6. Berikan Asupan yang Cukup

Berikan Asupan yang Cukup

Pastikan pula kebutuhan cairan serta nutrisi si kecil tercukupi agar menghindari mereka dari dehidrasi. Jika kalian masih memberikan ASI, pastikan mereka disusui sesering mungkin. Tetapu, kalau mereka sudah mengonsumsi MPASI atau makanan padat, kalian bisa melanjutkan pemberian ASI sambil memberikan cukup air putih.

Agar kesehatan mereka tetap terjaga, pastikan pula air yang kalian berikan bersih dan aman dikonsumsi. Karena itulah, pilihlah air minum di rumah yang memenuhi standa ryang berlaku seperti tak berwarna, tak berbau, tak berasa, dan tak mengandung zat berbahaya.

Pastikan juga air yang dikonsumsi berasal dari sumber air yang terlindungi jadi minera alami di dalamnya tetap terjaga. Jika anak sudah cukup besar, kalian bisa memberikan mereka makanan atau minuman yang menyejukkan seperti es krim atau yogurt dingin. Selain menjaga tubuh tetap terhidrasi, jenis asupan itu juga bisa membantu mendinginkan tubuh dari dalam sehingga bisa membantu mengatasi demam pada anak.

7. Konsumsi Buah Penurun Panas

Konsumsi Buah Penurun Panas

Mengonsumsi buah – buahan juga bisa digunakan sebagai cara menurunkan demam pada bayi secara alami. Namun, yang kalian harus perhatikan adalah suhu panas yang menyerang si kecil. Jika suhunya ada di atas 38 derajat celcius dan berlangusng selama beberapa hari maka sebaiknya segera dibawa ke dokter untuk diperiksa.

Namun, jika demam yang menyerang si kecil dirasa cukup ringan maka kalian bisa memberikan buah – buahan sebagai cara menurunkan panas pada balita. Buah – buahan itu adalah apel. Jeruk, anggur, semangka, atau pisang.

Kalian juga bisa memberikan mereka salad buah bersama dengan strawberry serta kiwi. Jus jeruk juga tinggi dengan Vitamin C namun lebih baik kalian memberikan buahnya saja langsung.

8. Jaga Suhu Ruangan

Jaga Suhu Ruangan

Pastikan suhu yang ada di dalam kamar mereka tetap sejuk dan nyaman untuk mereka. Kalian boleh menyalakan pendingin ruangan namun pastikan suhunya tak terlalu dingin. Kalian juga bisa mengguankan kipas angin dengan kecepatan rendah.

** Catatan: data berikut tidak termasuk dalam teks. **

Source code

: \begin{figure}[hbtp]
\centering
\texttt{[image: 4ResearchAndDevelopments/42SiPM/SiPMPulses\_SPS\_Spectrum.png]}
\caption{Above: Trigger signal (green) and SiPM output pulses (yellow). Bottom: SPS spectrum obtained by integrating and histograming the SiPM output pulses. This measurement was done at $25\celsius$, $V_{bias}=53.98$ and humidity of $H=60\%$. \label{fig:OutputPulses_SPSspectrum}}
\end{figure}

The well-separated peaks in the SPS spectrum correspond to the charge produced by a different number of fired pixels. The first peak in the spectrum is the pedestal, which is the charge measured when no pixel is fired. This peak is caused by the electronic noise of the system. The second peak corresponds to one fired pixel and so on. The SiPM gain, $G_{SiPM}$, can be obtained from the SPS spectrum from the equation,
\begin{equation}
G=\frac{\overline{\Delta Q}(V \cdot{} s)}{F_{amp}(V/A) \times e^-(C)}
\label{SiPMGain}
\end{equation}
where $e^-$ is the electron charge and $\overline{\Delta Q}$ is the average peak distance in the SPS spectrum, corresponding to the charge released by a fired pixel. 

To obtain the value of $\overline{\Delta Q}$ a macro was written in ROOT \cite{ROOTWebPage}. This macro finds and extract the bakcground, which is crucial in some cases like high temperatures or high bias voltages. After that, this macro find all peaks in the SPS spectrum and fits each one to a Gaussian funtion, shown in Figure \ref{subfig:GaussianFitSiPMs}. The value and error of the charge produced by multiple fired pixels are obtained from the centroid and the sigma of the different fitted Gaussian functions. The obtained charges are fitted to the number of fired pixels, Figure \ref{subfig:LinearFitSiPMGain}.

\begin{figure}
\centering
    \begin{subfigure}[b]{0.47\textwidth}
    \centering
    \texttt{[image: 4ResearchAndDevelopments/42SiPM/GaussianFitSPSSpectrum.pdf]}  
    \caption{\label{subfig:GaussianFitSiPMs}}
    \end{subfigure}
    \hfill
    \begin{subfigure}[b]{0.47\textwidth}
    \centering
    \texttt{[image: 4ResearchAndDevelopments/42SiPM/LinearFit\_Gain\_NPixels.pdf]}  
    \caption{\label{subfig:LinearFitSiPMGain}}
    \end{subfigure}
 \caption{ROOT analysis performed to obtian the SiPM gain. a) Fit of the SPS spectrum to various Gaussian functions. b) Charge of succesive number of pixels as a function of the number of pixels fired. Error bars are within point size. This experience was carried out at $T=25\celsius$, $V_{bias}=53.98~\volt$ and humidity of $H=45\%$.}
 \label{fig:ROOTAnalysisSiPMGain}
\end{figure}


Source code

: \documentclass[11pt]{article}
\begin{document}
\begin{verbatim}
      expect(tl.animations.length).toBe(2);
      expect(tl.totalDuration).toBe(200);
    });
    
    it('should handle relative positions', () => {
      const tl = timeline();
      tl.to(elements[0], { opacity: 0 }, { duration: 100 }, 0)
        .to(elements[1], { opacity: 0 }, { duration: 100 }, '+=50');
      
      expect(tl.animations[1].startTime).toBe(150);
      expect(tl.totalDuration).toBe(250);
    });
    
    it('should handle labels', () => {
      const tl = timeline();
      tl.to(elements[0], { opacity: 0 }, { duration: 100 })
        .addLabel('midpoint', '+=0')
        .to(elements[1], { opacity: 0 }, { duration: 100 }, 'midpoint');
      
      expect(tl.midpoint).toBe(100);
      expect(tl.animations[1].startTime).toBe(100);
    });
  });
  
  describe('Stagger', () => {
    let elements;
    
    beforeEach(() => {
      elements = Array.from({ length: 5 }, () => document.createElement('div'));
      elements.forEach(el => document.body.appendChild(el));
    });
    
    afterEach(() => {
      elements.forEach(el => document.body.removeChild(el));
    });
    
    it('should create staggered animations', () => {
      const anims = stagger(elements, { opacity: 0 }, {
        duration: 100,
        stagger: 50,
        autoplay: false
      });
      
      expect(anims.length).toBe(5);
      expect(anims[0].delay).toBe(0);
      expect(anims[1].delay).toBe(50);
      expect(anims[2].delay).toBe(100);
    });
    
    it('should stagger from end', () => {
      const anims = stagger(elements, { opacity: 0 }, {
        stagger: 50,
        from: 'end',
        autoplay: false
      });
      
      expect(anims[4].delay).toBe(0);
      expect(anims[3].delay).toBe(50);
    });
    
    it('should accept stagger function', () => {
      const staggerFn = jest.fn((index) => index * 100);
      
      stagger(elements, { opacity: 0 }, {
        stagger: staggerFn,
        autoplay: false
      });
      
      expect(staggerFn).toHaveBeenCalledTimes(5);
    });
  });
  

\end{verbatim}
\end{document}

Tapi, kalian perlu ingat untuk menghindari arah kipas angin atau AC langsung ke tubuh anak karena hal tersebut bisa membuat mereka merasa kedinginan. Jika anak kalian merasa kedinginan, cobalah untuk mematikan pendingin ruangan atau kipas angin di kamar tidur mereka.

Sebenarnya, demam tidaklah berbahaya dan akan menghilang sendirinya dalam waktu 3 hari karena demam sendiri merupakan cara tubuh kita melawan infeksi. Saat melawan, tubuh akan menaikkan suhu badan untuk melawan kuman yang ada di dalam tubuh. Jadi, jangan panik dan tetap tenang ya. Semoga bermanfaat.